In a little over two weeks, I will celebrate what I call my bipolar birthday. August 22, 2011 was my first day of mania, followed soon by a psychotic break. Ah! Such fond memories (not). I cannot believe it’s been nine years!
For nine years, I’ve taken Geodon and Lamictal every night (except a few nights when I’ve accidentally forgotten—those weren’t fun nights). I take Geodon with food, and I take the Lamictal right before bed.
Let’s do the math. I’m not exactly sure when I started taking the medicine, but let’s say it was 3,260 days ago. Not accounting for a few missed doses, I’ve taken approximately 13,040 pills in nine years. Two Geodon capsules and two Lamictal tablets every night.
A few weeks ago, after taking the medicine over 3,200 times, I noticed something on my prescription bottles. Maybe I noticed when I first started taking them, but I’d since forgotten.
So, I looked the other day, and my medicine says, “Take two capsules by mouth every evening for mood.”
I don’t think I could’ve said it better myself. It cracks me up that my life and mental health journey are summed up so well by two words.
Damn straight. Everything is “for mood” when you are bipolar. It’s a mood disorder, after all.
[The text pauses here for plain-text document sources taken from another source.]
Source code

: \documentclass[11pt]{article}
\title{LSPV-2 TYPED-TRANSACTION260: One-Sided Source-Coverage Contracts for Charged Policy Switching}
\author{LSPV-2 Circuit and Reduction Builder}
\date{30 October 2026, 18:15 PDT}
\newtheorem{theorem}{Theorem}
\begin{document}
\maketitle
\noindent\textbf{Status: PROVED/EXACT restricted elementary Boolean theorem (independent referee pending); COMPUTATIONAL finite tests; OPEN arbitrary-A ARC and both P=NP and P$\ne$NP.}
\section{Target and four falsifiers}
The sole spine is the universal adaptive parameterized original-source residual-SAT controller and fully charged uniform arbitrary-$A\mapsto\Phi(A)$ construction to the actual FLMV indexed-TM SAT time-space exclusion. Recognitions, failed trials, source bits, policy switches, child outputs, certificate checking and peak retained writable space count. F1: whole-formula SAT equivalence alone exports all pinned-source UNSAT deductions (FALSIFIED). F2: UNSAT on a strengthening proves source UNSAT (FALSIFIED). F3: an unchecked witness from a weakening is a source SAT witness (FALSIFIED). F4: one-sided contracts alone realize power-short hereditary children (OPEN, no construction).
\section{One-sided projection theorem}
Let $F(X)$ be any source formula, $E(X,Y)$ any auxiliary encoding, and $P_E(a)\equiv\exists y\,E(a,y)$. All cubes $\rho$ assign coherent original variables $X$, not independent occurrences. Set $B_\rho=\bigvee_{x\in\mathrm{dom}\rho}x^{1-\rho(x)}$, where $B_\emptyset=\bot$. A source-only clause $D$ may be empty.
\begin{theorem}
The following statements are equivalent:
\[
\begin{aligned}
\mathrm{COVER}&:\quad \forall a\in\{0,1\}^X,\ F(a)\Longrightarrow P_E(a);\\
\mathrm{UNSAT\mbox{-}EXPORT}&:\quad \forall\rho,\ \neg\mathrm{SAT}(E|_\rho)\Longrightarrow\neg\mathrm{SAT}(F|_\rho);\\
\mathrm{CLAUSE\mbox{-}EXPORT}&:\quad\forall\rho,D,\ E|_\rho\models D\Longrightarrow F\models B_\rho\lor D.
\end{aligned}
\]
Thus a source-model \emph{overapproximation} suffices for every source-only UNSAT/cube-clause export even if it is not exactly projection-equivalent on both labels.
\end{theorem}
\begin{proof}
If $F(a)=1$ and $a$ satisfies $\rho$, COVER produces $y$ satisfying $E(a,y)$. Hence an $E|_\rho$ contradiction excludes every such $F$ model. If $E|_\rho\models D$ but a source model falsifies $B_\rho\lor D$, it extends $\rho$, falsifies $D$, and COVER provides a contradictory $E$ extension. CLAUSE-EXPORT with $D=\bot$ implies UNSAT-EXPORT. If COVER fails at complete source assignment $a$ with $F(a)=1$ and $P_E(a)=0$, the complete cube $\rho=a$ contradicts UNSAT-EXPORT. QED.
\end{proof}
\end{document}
For mood! Is my battle cry.
Sleep is King, in my kingdom. Without sleep, all is lost and nothing is right. I cater to sleep in every situation, and it is my most trusted ally. After a bad day, sleep helps me start over. Even after good days, sleep is a warm friend.
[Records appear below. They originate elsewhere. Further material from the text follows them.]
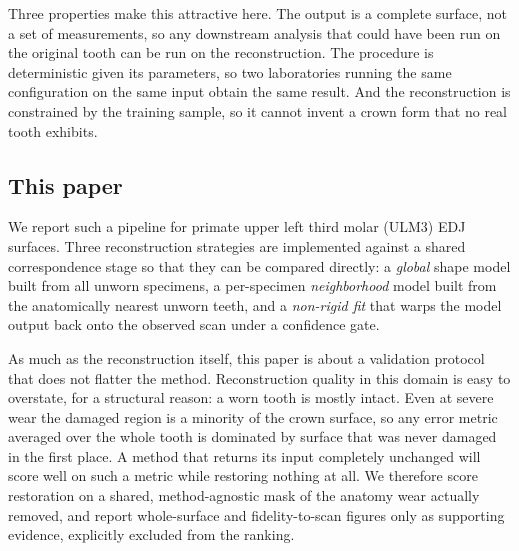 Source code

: \documentclass[10pt,a4paper,twocolumn]{article}
\begin{document}
Three properties make this attractive here. The output is a complete surface, not
a set of measurements, so any downstream analysis that could have been run on the
original tooth can be run on the reconstruction. The procedure is deterministic
given its parameters, so two laboratories running the same configuration on the
same input obtain the same result. And the reconstruction is constrained by the
training sample, so it cannot invent a crown form that no real tooth exhibits.

\subsection{This paper}

We report such a pipeline for primate upper left third molar (ULM3) EDJ surfaces.
Three reconstruction strategies are implemented against a shared correspondence
stage so that they can be compared directly: a \emph{global} shape model built
from all unworn specimens, a per-specimen \emph{neighborhood} model built from
the anatomically nearest unworn teeth, and a \emph{non-rigid fit} that warps the
model output back onto the observed scan under a confidence gate.

As much as the reconstruction itself, this paper is about a validation protocol
that does not flatter the method. Reconstruction quality in this domain is easy
to overstate, for a structural reason: a worn tooth is mostly intact. Even at
severe wear the damaged region is a minority of the crown surface, so any error
metric averaged over the whole tooth is dominated by surface that was never
damaged in the first place. A method that returns its input completely unchanged
will score well on such a metric while restoring nothing at all. We therefore
score restoration on a shared, method-agnostic mask of the anatomy wear actually
removed, and report whole-surface and fidelity-to-scan figures only as supporting
evidence, explicitly excluded from the ranking.
\end{document}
Without sleep, I am a grumpy asshole.
If I’m afraid my sleep will be disrupted, I’m a grumpy asshole.
Sleep is King, and taking my medicine is akin to feeding the King. I spend hundreds of dollars every year keeping my King well fed. And it is worth every penny.
Ah. My psychiatrist, my King’s most trusted advisor. She’s expensive, and she earns her keep. Keeping the King in balance is a tall order, and all of my health stems from him functioning well.
To be clear, Sleep is King, and I suppose that makes me the Queen. If we borrow from the world of chess, this metaphor makes a lot of sense.
The King is the most vulnerable piece and obviously the key to winning or losing the game. He is only capable of one move in any direction. Similar to sleep, which performs pretty much just that one function. But the King affects how all the other pieces play the game. Everything is to protect him and keep him safe. Other pieces are sometimes sacrificed in the process, and that’s okay.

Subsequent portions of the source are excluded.